[Stored data]
........

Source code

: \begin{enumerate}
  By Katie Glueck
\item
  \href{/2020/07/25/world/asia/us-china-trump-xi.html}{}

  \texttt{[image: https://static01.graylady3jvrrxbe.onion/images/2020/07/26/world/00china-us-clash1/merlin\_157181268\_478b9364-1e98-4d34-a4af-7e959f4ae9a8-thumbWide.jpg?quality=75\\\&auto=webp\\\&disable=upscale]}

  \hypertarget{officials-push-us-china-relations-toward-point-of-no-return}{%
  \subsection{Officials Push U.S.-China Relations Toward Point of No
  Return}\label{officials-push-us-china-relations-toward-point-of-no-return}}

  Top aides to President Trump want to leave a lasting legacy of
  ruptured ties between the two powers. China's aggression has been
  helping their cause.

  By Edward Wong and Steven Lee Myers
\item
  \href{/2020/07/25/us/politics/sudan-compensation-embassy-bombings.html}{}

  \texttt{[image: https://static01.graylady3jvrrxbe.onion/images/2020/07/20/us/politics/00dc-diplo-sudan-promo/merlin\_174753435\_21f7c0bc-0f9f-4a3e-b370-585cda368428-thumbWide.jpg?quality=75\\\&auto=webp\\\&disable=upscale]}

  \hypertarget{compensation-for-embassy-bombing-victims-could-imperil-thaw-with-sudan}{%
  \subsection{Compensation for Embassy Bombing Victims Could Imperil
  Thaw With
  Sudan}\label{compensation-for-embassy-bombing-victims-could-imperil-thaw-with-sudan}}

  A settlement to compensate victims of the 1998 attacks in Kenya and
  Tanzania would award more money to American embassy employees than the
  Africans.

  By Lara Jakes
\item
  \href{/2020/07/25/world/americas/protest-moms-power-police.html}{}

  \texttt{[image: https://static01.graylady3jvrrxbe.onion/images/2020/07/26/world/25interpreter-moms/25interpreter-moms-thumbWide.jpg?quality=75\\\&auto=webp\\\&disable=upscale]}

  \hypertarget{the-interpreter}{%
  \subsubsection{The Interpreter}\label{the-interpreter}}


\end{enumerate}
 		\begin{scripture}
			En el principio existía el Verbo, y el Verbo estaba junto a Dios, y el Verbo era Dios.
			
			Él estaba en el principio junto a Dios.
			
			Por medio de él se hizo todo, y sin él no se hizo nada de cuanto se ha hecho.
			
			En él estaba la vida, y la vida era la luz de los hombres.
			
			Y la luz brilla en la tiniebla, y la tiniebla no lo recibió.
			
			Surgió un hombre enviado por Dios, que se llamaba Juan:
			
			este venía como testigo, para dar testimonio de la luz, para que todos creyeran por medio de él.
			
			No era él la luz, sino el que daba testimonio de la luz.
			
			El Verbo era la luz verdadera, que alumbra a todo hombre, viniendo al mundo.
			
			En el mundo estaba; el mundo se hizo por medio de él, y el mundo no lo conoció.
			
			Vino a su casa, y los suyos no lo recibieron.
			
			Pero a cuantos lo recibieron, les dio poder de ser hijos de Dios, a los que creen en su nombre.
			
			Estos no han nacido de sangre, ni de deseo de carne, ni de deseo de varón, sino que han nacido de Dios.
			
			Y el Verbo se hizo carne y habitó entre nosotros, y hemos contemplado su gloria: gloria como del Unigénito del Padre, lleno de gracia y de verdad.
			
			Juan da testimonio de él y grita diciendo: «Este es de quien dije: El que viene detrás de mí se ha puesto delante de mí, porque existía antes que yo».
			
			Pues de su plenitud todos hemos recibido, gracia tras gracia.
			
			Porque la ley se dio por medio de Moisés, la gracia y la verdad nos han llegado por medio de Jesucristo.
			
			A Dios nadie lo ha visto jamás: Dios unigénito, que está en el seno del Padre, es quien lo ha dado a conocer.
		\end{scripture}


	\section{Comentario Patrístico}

........

**Brief:**
Among the records above, repeat exactly the line with "Point of No", the line with "ruptured ties between", and every line in between, and only those.

**Solution to this problem:**
  \subsection{Officials Push U.S.-China Relations Toward Point of No
  Return}\label{officials-push-us-china-relations-toward-point-of-no-return}}

  Top aides to President Trump want to leave a lasting legacy of
  ruptured ties between the two powers. China's aggression has been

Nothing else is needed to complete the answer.